Over the past months I have put thousands of first strikes through the SR1. Every single one has passed from my hand into the breach. I can feel how tight or lose that round is in the breach. Magazines serve to hide the differences in round-size variations of the rounds from shooters. I know because I also have and use a T9.1. It took me awhile to begin to see that the round size itself was having an impact on my shooting. Once that dawned on me, I really began paying attention. I have the advantage of feeling the tightness of each and every round and then getting immediate accuracy feedback when I pull the trigger. With rounds in a magazine all you really know is that for some reason you had a flier. The round is already downrange and it can hard to figure out exactly what happened. Usually the consistency of the gun or the shooter that gets blamed but that's not always what is going on.

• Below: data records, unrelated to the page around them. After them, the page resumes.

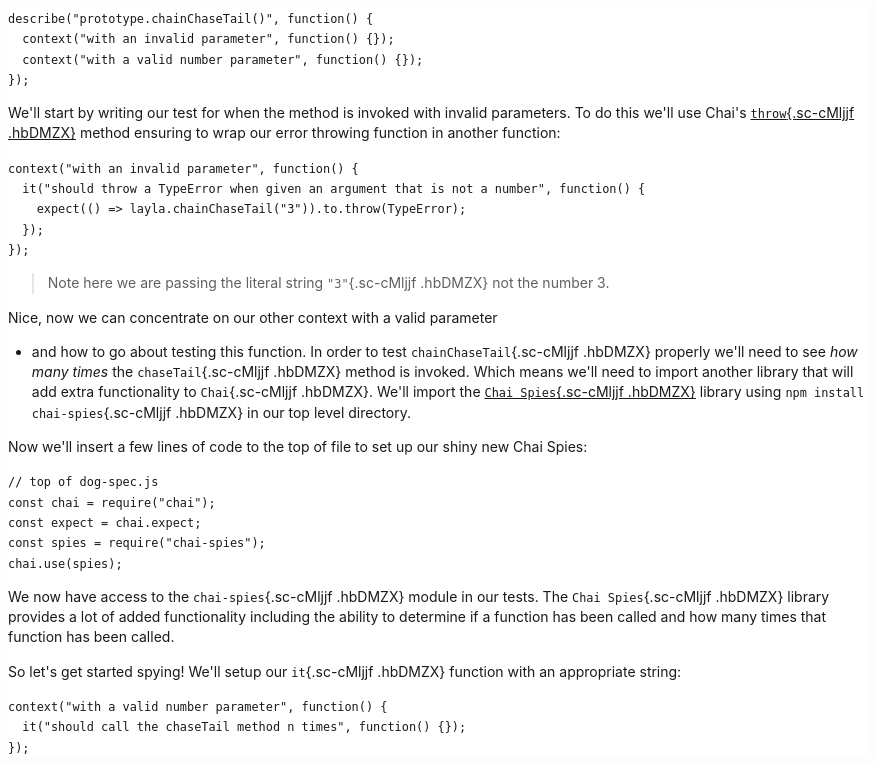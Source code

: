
 ``` {style="color: rgb(248, 248, 242); background: rgb(45, 45, 45); font-family: Consolas, Monaco, "Andale Mono", "Ubuntu Mono", monospace; text-align: left; white-space: pre; word-spacing: normal; word-break: normal; overflow-wrap: normal; line-height: 1.5; tab-size: 4; hyphens: none; padding: 1em; overflow: auto; font-size: 16px;"}
describe("prototype.chainChaseTail()", function() {
  context("with an invalid parameter", function() {});
  context("with a valid number parameter", function() {});
});
```

We'll start by writing our test for when the method is invoked with
invalid parameters. To do this we'll use Chai's [`throw`{.sc-cMljjf
.hbDMZX}](https://www.chaijs.com/api/bdd/#method_throw) method ensuring
to wrap our error throwing function in another function:

``` {style="color: rgb(248, 248, 242); background: rgb(45, 45, 45); font-family: Consolas, Monaco, "Andale Mono", "Ubuntu Mono", monospace; text-align: left; white-space: pre; word-spacing: normal; word-break: normal; overflow-wrap: normal; line-height: 1.5; tab-size: 4; hyphens: none; padding: 1em; overflow: auto; font-size: 16px;"}
context("with an invalid parameter", function() {
  it("should throw a TypeError when given an argument that is not a number", function() {
    expect(() => layla.chainChaseTail("3")).to.throw(TypeError);
  });
});
```

> Note here we are passing the literal string `"3"`{.sc-cMljjf .hbDMZX}
> not the number 3.

Nice, now we can concentrate on our other context with a valid parameter
- and how to go about testing this function. In order to test
`chainChaseTail`{.sc-cMljjf .hbDMZX} properly we'll need to see *how
many times* the `chaseTail`{.sc-cMljjf .hbDMZX} method is invoked. Which
means we'll need to import another library that will add extra
functionality to `Chai`{.sc-cMljjf .hbDMZX}. We'll import the
[`Chai Spies`{.sc-cMljjf
.hbDMZX}](https://www.chaijs.com/plugins/chai-spies/) library using
`npm install chai-spies`{.sc-cMljjf .hbDMZX} in our top level directory.

Now we'll insert a few lines of code to the top of file to set up our
shiny new Chai Spies:

``` {style="color: rgb(248, 248, 242); background: rgb(45, 45, 45); font-family: Consolas, Monaco, "Andale Mono", "Ubuntu Mono", monospace; text-align: left; white-space: pre; word-spacing: normal; word-break: normal; overflow-wrap: normal; line-height: 1.5; tab-size: 4; hyphens: none; padding: 1em; overflow: auto; font-size: 16px;"}
// top of dog-spec.js
const chai = require("chai");
const expect = chai.expect;
const spies = require("chai-spies");
chai.use(spies);
```

We now have access to the `chai-spies`{.sc-cMljjf .hbDMZX} module in our
tests. The `Chai Spies`{.sc-cMljjf .hbDMZX} library provides a lot of
added functionality including the ability to determine if a function has
been called and how many times that function has been called.

So let's get started spying! We'll setup our `it`{.sc-cMljjf .hbDMZX}
function with an appropriate string:

``` {style="color: rgb(248, 248, 242); background: rgb(45, 45, 45); font-family: Consolas, Monaco, "Andale Mono", "Ubuntu Mono", monospace; text-align: left; white-space: pre; word-spacing: normal; word-break: normal; overflow-wrap: normal; line-height: 1.5; tab-size: 4; hyphens: none; padding: 1em; overflow: auto; font-size: 16px;"}
context("with a valid number parameter", function() {
  it("should call the chaseTail method n times", function() {});
});
```
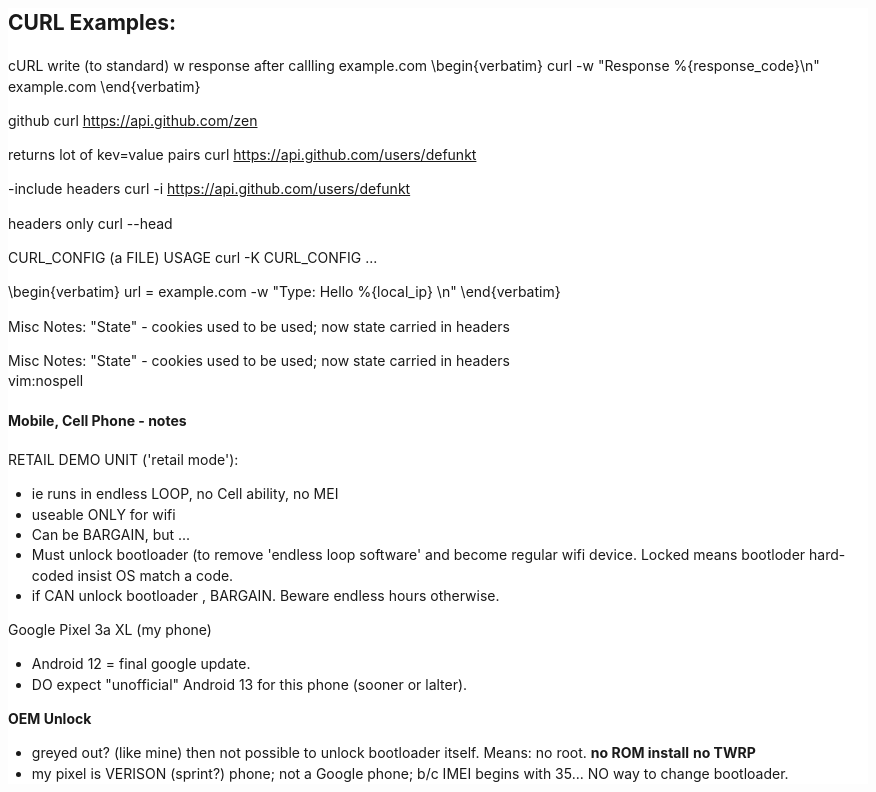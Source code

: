 ##	CURL Examples:

cURL write (to standard)
 w response after callling example.com
\begin{verbatim}
curl -w "Response %{response_code}\n" example.com
\end{verbatim}

github
curl https://api.github.com/zen

returns lot of kev=value pairs
curl https://api.github.com/users/defunkt

   -include headers
curl -i https://api.github.com/users/defunkt

   headers only
curl --head <URL>

CURL_CONFIG (a FILE)
 USAGE   curl -K CURL_CONFIG ...


\begin{verbatim}
url = example.com
-w "Type:  Hello  %{local_ip} \n"
\end{verbatim}

Misc Notes:
"State"  - cookies used to be used; now state carried in headers

Misc Notes:
"State"  - cookies used to be used; now state carried in headers  
vim:nospell

####	Mobile, Cell Phone - notes

RETAIL DEMO UNIT ('retail mode'):
-	ie runs in endless LOOP, no Cell ability, no MEI
-	useable ONLY for wifi
-	Can be BARGAIN, but ...
-	Must unlock bootloader (to remove 'endless loop software' and become regular
	wifi device.  Locked means bootloder hard-coded insist OS match a code.
-	if CAN unlock bootloader , BARGAIN.    Beware endless hours otherwise.

Google Pixel 3a XL (my phone)
-	Android 12 = final google update.
- DO expect "unofficial" Android 13 for this phone (sooner or lalter).

**OEM Unlock**
-	greyed out?   (like mine) then not possible to unlock bootloader itself.
	Means:  no root.   **no ROM install** **no TWRP**
-	my pixel is VERISON (sprint?) phone;  not a Google phone;  b/c IMEI begins with 35...  NO way to change bootloader.
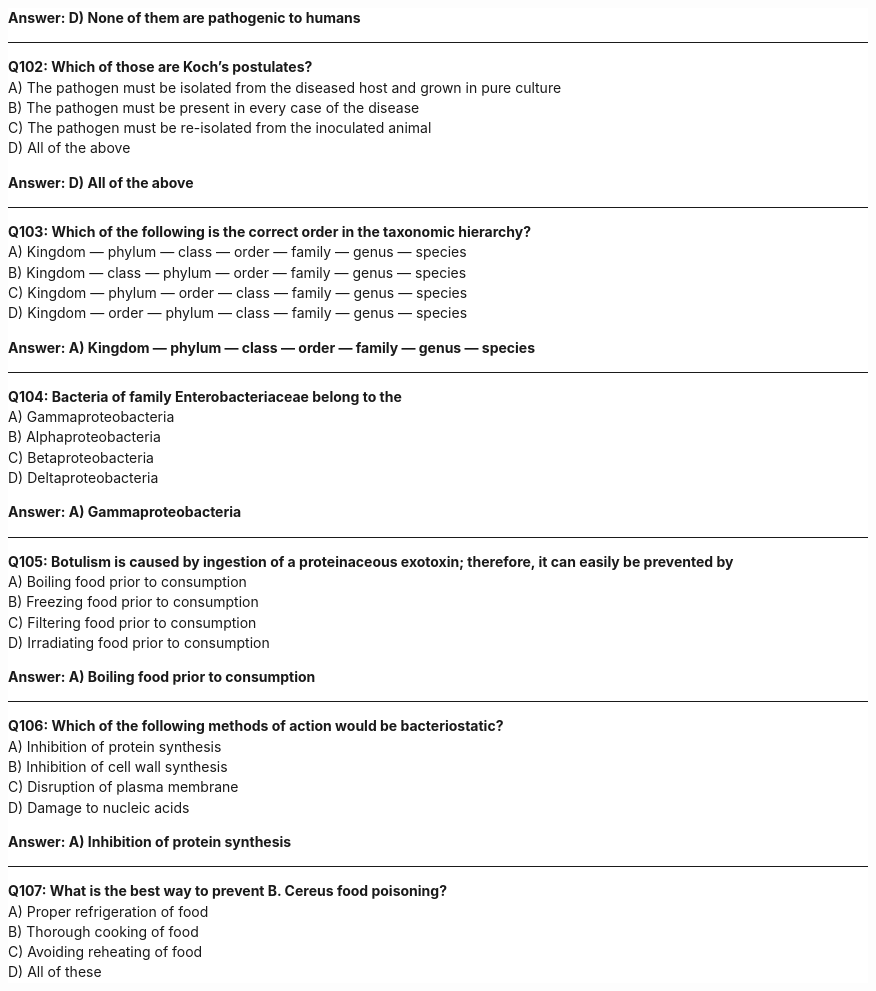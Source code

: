 **Answer: D) None of them are pathogenic to humans**  

---

**Q102: Which of those are Koch’s postulates?**  
A) The pathogen must be isolated from the diseased host and grown in pure culture  
B) The pathogen must be present in every case of the disease  
C) The pathogen must be re-isolated from the inoculated animal  
D) All of the above  

**Answer: D) All of the above**  

---

**Q103: Which of the following is the correct order in the taxonomic hierarchy?**  
A) Kingdom — phylum — class — order — family — genus — species  
B) Kingdom — class — phylum — order — family — genus — species  
C) Kingdom — phylum — order — class — family — genus — species  
D) Kingdom — order — phylum — class — family — genus — species  

**Answer: A) Kingdom — phylum — class — order — family — genus — species**  

---

**Q104: Bacteria of family Enterobacteriaceae belong to the**  
A) Gammaproteobacteria  
B) Alphaproteobacteria  
C) Betaproteobacteria  
D) Deltaproteobacteria  

**Answer: A) Gammaproteobacteria**  

---

**Q105: Botulism is caused by ingestion of a proteinaceous exotoxin; therefore, it can easily be prevented by**  
A) Boiling food prior to consumption  
B) Freezing food prior to consumption  
C) Filtering food prior to consumption  
D) Irradiating food prior to consumption  

**Answer: A) Boiling food prior to consumption**  

---

**Q106: Which of the following methods of action would be bacteriostatic?**  
A) Inhibition of protein synthesis  
B) Inhibition of cell wall synthesis  
C) Disruption of plasma membrane  
D) Damage to nucleic acids  

**Answer: A) Inhibition of protein synthesis**  

---

**Q107: What is the best way to prevent B. Cereus food poisoning?**  
A) Proper refrigeration of food  
B) Thorough cooking of food  
C) Avoiding reheating of food  
D) All of these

Bill, from CCM, always told me that he thought sizing rounds was important which was why he he went to all of the effort of creating the shells for the SR1. I have to admit that I may not have paid enough attention to his words at the very beginning. Initially, I didn't use sizers on the field because I didn't want to have to keep track of them in the middle of a firefight. When I transitioned over to a Hammerhead barrel and began using the fins I began to notice something. If the round was too tight in the breach, that round tended to impact in a way that opened up my pattern a bit. The tighter it was, the more it had a propensity to be a bit off target.
Some posters feel that the fins are a design flaw. I love them. I use the .686 fin to size every single first strike. I want to know exactly what each round will feel like when I put it in the breach. That's why I don't use a separate sizer. If the round slides easily into the .686 breach then it goes in one box. If it doesn't then it goes in the .688 box. About 75%-80% of the paint goes through a .686 just fine. With experience you just know what the round should feel like. Over time, when I have accumulated enough of the larger paint, I switch fins and use it.
The smaller rounds shot through the .688 don't result in as tight a groups as when they are shot through the .686, but most players might not really see a difference so for those not sorting by size I usually suggest the larger fin. Players who don't sort their paint and shoot through the .686 fin will get really good results 75-80% of the time, but the tighter the round in the breach the more the chance for variance. How big is the difference? It's small at 50-60 yards. At 80-90 yards the differences get bigger.
Remember too, all these results are strictly tied the SR1. Your mileage may vary.